Exercise prompt: Exclude the images and repeat all remaining entries exactly.
*** Listed records ***
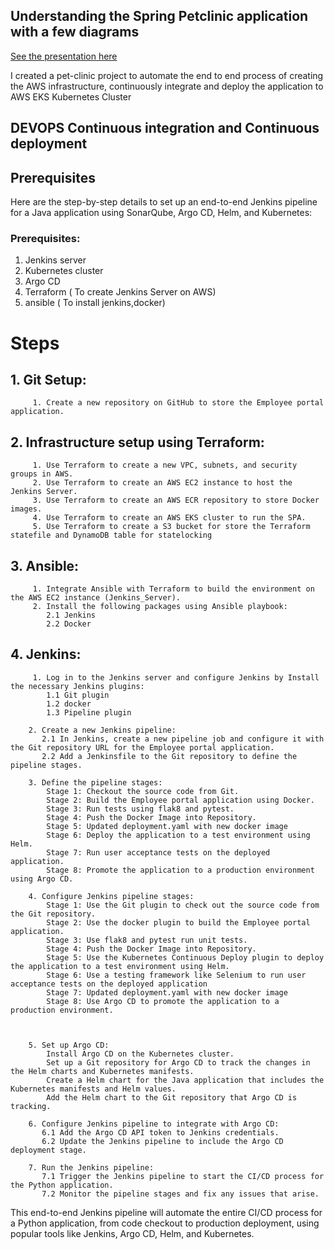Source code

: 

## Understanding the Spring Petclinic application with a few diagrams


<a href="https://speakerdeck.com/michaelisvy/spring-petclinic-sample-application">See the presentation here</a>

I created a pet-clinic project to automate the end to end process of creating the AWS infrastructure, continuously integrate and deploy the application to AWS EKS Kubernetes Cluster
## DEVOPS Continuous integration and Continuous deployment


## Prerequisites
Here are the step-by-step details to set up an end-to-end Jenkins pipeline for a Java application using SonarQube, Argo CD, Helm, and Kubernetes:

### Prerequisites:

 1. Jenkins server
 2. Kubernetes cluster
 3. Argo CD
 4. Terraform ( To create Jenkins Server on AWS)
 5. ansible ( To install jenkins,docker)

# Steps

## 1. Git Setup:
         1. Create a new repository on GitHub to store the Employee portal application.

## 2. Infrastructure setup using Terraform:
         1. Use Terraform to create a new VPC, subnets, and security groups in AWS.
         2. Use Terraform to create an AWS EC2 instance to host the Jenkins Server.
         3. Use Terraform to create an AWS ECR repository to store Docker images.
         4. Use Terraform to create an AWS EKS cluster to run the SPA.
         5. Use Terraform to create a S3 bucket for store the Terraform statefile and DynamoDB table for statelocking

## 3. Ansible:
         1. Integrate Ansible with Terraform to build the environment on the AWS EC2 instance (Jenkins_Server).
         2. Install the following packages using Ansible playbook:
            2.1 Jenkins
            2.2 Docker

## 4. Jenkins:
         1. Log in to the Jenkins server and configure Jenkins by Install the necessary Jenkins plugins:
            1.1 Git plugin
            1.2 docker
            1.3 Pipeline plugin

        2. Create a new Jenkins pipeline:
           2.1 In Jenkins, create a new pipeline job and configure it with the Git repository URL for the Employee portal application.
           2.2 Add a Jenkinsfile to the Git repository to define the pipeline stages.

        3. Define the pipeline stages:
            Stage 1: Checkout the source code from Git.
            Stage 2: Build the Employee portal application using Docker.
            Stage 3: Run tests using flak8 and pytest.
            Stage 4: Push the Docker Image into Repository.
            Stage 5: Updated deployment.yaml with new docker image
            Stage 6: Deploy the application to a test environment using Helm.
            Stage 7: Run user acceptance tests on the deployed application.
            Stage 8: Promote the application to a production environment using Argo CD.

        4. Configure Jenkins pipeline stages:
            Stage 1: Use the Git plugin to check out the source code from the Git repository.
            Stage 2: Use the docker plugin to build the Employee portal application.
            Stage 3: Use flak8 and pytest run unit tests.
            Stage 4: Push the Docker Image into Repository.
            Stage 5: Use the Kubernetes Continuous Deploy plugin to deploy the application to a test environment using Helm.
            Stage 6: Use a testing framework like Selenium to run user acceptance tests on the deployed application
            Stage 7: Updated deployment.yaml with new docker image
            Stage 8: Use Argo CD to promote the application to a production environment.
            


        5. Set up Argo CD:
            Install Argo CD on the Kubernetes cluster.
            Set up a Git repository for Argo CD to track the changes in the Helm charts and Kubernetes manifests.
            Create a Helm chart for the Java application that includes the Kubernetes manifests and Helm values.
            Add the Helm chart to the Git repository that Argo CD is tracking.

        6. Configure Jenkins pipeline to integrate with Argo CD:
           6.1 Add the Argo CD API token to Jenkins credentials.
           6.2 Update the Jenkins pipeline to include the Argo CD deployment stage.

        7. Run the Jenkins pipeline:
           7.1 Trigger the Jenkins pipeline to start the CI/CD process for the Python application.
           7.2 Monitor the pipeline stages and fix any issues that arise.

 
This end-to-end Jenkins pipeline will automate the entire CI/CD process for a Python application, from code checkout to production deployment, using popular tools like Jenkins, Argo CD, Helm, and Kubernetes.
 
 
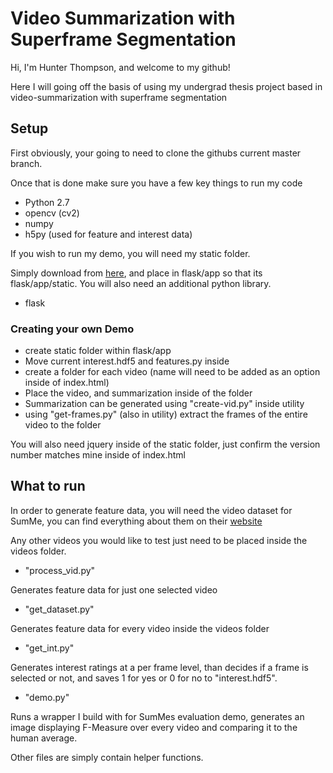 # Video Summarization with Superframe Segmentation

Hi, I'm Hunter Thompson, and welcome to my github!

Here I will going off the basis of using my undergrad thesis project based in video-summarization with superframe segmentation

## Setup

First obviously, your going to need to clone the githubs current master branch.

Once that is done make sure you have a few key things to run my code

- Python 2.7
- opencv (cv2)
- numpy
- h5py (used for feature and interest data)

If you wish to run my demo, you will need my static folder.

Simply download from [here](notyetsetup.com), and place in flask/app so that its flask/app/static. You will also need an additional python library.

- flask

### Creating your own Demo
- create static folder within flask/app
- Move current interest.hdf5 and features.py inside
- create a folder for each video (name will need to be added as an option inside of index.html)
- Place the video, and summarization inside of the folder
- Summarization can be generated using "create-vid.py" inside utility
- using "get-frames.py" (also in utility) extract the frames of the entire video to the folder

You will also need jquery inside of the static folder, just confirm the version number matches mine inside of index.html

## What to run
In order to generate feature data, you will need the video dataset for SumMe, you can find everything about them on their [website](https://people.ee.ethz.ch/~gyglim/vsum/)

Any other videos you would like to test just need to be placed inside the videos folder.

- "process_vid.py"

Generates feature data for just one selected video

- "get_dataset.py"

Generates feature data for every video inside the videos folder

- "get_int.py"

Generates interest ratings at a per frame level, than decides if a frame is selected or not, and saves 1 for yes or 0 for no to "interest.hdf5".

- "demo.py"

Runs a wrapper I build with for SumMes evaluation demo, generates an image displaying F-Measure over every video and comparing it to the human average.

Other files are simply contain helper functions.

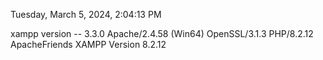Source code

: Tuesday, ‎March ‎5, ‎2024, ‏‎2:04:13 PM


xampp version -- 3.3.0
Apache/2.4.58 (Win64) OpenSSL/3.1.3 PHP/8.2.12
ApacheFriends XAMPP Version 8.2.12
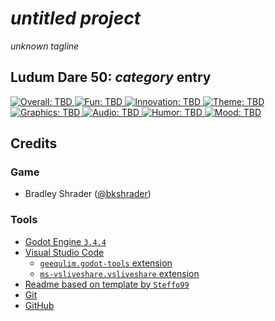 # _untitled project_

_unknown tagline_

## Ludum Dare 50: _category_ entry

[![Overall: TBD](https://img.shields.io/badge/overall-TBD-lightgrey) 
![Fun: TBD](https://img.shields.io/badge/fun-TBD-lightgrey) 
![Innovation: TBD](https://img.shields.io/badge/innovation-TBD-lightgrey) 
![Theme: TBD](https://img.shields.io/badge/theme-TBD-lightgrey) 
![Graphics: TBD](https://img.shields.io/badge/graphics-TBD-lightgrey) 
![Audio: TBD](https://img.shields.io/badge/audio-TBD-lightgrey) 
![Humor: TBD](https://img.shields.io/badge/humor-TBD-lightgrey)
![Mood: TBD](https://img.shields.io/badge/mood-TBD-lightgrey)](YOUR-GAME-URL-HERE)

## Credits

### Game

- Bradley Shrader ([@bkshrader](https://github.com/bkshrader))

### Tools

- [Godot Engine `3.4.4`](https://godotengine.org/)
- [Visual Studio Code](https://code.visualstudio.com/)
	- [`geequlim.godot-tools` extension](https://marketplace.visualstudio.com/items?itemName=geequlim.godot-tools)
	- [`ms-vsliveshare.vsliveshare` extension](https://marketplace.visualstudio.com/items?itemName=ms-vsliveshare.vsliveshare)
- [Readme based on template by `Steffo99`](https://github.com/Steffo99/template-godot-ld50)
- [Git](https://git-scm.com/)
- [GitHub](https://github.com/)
*** End of Listed records ***
Output below:
Source code

: 

## Understanding the Spring Petclinic application with a few diagrams


<a href="https://speakerdeck.com/michaelisvy/spring-petclinic-sample-application">See the presentation here</a>

I created a pet-clinic project to automate the end to end process of creating the AWS infrastructure, continuously integrate and deploy the application to AWS EKS Kubernetes Cluster
## DEVOPS Continuous integration and Continuous deployment


## Prerequisites
Here are the step-by-step details to set up an end-to-end Jenkins pipeline for a Java application using SonarQube, Argo CD, Helm, and Kubernetes:

### Prerequisites:

 1. Jenkins server
 2. Kubernetes cluster
 3. Argo CD
 4. Terraform ( To create Jenkins Server on AWS)
 5. ansible ( To install jenkins,docker)

# Steps

## 1. Git Setup:
         1. Create a new repository on GitHub to store the Employee portal application.

## 2. Infrastructure setup using Terraform:
         1. Use Terraform to create a new VPC, subnets, and security groups in AWS.
         2. Use Terraform to create an AWS EC2 instance to host the Jenkins Server.
         3. Use Terraform to create an AWS ECR repository to store Docker images.
         4. Use Terraform to create an AWS EKS cluster to run the SPA.
         5. Use Terraform to create a S3 bucket for store the Terraform statefile and DynamoDB table for statelocking

## 3. Ansible:
         1. Integrate Ansible with Terraform to build the environment on the AWS EC2 instance (Jenkins_Server).
         2. Install the following packages using Ansible playbook:
            2.1 Jenkins
            2.2 Docker

## 4. Jenkins:
         1. Log in to the Jenkins server and configure Jenkins by Install the necessary Jenkins plugins:
            1.1 Git plugin
            1.2 docker
            1.3 Pipeline plugin

        2. Create a new Jenkins pipeline:
           2.1 In Jenkins, create a new pipeline job and configure it with the Git repository URL for the Employee portal application.
           2.2 Add a Jenkinsfile to the Git repository to define the pipeline stages.

        3. Define the pipeline stages:
            Stage 1: Checkout the source code from Git.
            Stage 2: Build the Employee portal application using Docker.
            Stage 3: Run tests using flak8 and pytest.
            Stage 4: Push the Docker Image into Repository.
            Stage 5: Updated deployment.yaml with new docker image
            Stage 6: Deploy the application to a test environment using Helm.
            Stage 7: Run user acceptance tests on the deployed application.
            Stage 8: Promote the application to a production environment using Argo CD.

        4. Configure Jenkins pipeline stages:
            Stage 1: Use the Git plugin to check out the source code from the Git repository.
            Stage 2: Use the docker plugin to build the Employee portal application.
            Stage 3: Use flak8 and pytest run unit tests.
            Stage 4: Push the Docker Image into Repository.
            Stage 5: Use the Kubernetes Continuous Deploy plugin to deploy the application to a test environment using Helm.
            Stage 6: Use a testing framework like Selenium to run user acceptance tests on the deployed application
            Stage 7: Updated deployment.yaml with new docker image
            Stage 8: Use Argo CD to promote the application to a production environment.
            


        5. Set up Argo CD:
            Install Argo CD on the Kubernetes cluster.
            Set up a Git repository for Argo CD to track the changes in the Helm charts and Kubernetes manifests.
            Create a Helm chart for the Java application that includes the Kubernetes manifests and Helm values.
            Add the Helm chart to the Git repository that Argo CD is tracking.

        6. Configure Jenkins pipeline to integrate with Argo CD:
           6.1 Add the Argo CD API token to Jenkins credentials.
           6.2 Update the Jenkins pipeline to include the Argo CD deployment stage.

        7. Run the Jenkins pipeline:
           7.1 Trigger the Jenkins pipeline to start the CI/CD process for the Python application.
           7.2 Monitor the pipeline stages and fix any issues that arise.

 
This end-to-end Jenkins pipeline will automate the entire CI/CD process for a Python application, from code checkout to production deployment, using popular tools like Jenkins, Argo CD, Helm, and Kubernetes.
 
 
 # Video Summarization with Superframe Segmentation

Hi, I'm Hunter Thompson, and welcome to my github!

Here I will going off the basis of using my undergrad thesis project based in video-summarization with superframe segmentation

## Setup

First obviously, your going to need to clone the githubs current master branch.

Once that is done make sure you have a few key things to run my code

- Python 2.7
- opencv (cv2)
- numpy
- h5py (used for feature and interest data)

If you wish to run my demo, you will need my static folder.

Simply download from [here](notyetsetup.com), and place in flask/app so that its flask/app/static. You will also need an additional python library.

- flask

### Creating your own Demo
- create static folder within flask/app
- Move current interest.hdf5 and features.py inside
- create a folder for each video (name will need to be added as an option inside of index.html)
- Place the video, and summarization inside of the folder
- Summarization can be generated using "create-vid.py" inside utility
- using "get-frames.py" (also in utility) extract the frames of the entire video to the folder

You will also need jquery inside of the static folder, just confirm the version number matches mine inside of index.html

## What to run
In order to generate feature data, you will need the video dataset for SumMe, you can find everything about them on their [website](https://people.ee.ethz.ch/~gyglim/vsum/)

Any other videos you would like to test just need to be placed inside the videos folder.

- "process_vid.py"

Generates feature data for just one selected video

- "get_dataset.py"

Generates feature data for every video inside the videos folder

- "get_int.py"

Generates interest ratings at a per frame level, than decides if a frame is selected or not, and saves 1 for yes or 0 for no to "interest.hdf5".

- "demo.py"

Runs a wrapper I build with for SumMes evaluation demo, generates an image displaying F-Measure over every video and comparing it to the human average.

Other files are simply contain helper functions.

Source code

: Tuesday, ‎March ‎5, ‎2024, ‏‎2:04:13 PM


xampp version -- 3.3.0
Apache/2.4.58 (Win64) OpenSSL/3.1.3 PHP/8.2.12
ApacheFriends XAMPP Version 8.2.12
 # _untitled project_

_unknown tagline_

## Ludum Dare 50: _category_ entry

[![Overall: TBD](https://img.shields.io/badge/overall-TBD-lightgrey) 
![Fun: TBD](https://img.shields.io/badge/fun-TBD-lightgrey) 
![Innovation: TBD](https://img.shields.io/badge/innovation-TBD-lightgrey) 
![Theme: TBD](https://img.shields.io/badge/theme-TBD-lightgrey) 
![Graphics: TBD](https://img.shields.io/badge/graphics-TBD-lightgrey) 
![Audio: TBD](https://img.shields.io/badge/audio-TBD-lightgrey) 
![Humor: TBD](https://img.shields.io/badge/humor-TBD-lightgrey)
![Mood: TBD](https://img.shields.io/badge/mood-TBD-lightgrey)](YOUR-GAME-URL-HERE)

## Credits

### Game

- Bradley Shrader ([@bkshrader](https://github.com/bkshrader))

### Tools

- [Godot Engine `3.4.4`](https://godotengine.org/)
- [Visual Studio Code](https://code.visualstudio.com/)
	- [`geequlim.godot-tools` extension](https://marketplace.visualstudio.com/items?itemName=geequlim.godot-tools)
	- [`ms-vsliveshare.vsliveshare` extension](https://marketplace.visualstudio.com/items?itemName=ms-vsliveshare.vsliveshare)
- [Readme based on template by `Steffo99`](https://github.com/Steffo99/template-godot-ld50)
- [Git](https://git-scm.com/)
- [GitHub](https://github.com/)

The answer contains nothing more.